The IPO also warns people against devices marketed as “Plug and Play” but again this is a dual-use term and shouldn’t put consumers off a purchase without a proper investigation. A search on eBay this morning for that exact term didn’t yield any ISDs at all, only games consoles that can be plugged in and played with a minimum of fuss.
“Subscription Gift”, on the other hand, almost certainly references an illicit IPTV or satellite card-sharing subscription and is rarely used for anything else. 100% illegal, no doubt.
The government continues by giving reasons why people should avoid ISDs, not least since their use deprives the content industries of valuable revenue.
“[The creative industries] provide employment for more than 1.9 million people and contributes £84.1 billion to our economy. Using illicit streaming devices is illegal,” the IPO writes.
“If you are not paying for this content you are depriving industry of the revenue it needs to fund the next generation of TV programmes, films and sporting events we all enjoy. Instead it provides funds for the organized criminals who sell or adapt these illicit devices.”
Then, in keeping with the danger-based narrative employed by the entertainment industries’ recently, the government also warns that ISDs can have a negative effect on child welfare, not to mention on physical safety in the home.
“These devices often lack parental controls. Using them could expose children or young people to explicit or age inappropriate content,” the IPO warns.

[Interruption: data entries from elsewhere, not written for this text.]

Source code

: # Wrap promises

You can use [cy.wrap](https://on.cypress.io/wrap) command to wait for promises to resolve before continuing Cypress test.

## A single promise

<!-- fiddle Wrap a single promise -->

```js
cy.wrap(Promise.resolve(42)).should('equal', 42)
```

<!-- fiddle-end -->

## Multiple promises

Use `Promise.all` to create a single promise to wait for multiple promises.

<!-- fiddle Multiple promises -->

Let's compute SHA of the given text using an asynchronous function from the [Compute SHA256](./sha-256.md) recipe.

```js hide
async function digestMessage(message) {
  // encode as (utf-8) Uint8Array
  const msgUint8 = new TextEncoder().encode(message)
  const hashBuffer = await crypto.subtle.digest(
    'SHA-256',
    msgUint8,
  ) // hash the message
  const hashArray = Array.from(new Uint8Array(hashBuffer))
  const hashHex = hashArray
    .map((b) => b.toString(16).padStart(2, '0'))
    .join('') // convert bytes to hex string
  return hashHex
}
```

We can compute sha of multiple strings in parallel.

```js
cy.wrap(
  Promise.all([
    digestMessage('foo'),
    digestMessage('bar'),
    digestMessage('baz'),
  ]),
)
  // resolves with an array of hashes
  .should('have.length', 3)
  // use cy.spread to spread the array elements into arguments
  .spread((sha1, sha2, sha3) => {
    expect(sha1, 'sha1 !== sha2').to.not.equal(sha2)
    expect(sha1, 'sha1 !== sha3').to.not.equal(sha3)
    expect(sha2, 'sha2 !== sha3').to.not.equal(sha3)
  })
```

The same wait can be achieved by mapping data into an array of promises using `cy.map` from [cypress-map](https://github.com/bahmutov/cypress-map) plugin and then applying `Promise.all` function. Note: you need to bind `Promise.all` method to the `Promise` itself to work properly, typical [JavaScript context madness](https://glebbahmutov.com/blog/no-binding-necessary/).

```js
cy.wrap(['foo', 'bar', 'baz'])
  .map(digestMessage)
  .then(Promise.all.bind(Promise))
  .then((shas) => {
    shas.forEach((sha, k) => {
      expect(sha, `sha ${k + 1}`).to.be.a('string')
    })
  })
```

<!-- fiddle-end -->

“Another important reason for consumers to avoid purchasing these streaming devices is from an electrical safety point of view. Where devices and their power cables have been tested, some have failed EU safety standards and have the potential to present a real danger to the public, causing a fire in your home or premises.”
While there can be no doubt whatsoever that failing EU electrical standards in any way is unacceptable for any device, the recent headlines stating that “Kodi Boxes Can Kill Their Owners” are sensational at best and don’t present the full picture.
As reported this weekend, simply not having a recognized branding on such devices means that they fail electrical standards, with non-genuine phone chargers presenting a greater risk around the UK.
Finally, the government offers some advice for people who either want to get off the ISD gravy train or ensure that others don’t benefit from it.
“These devices can be used legally by removing the software. If you are unsure get advice to help you use the device legally. If you wish to watch content that’s only available via subscription, such as sports, you should approach the relevant provider to find out about legal ways to watch,” the IPO advises.
“Get it Right from a Genuine Site helps you get the music, TV, films, games, books, newspapers, magazines and sport that you love from genuine services.”
And, if the public thinks that people selling such devices deserve a visit from the authorities, people are asked to report them to the Crimestoppers charity via an anonymous hotline.
The government’s guidance is exactly what one might expect, given that the advisory is likely to have been strongly assisted by companies including the Federation Against Copyright Theft, Premier League, and Sky, who have taken the lead in this area during the past year or so.
The big question is, however, whether many people using these devices really believe that obtaining subscription TV, movies, and sports for next to free is 100% legal. If there are people out there they must be in the minority but at least the government itself is now putting them on the right path.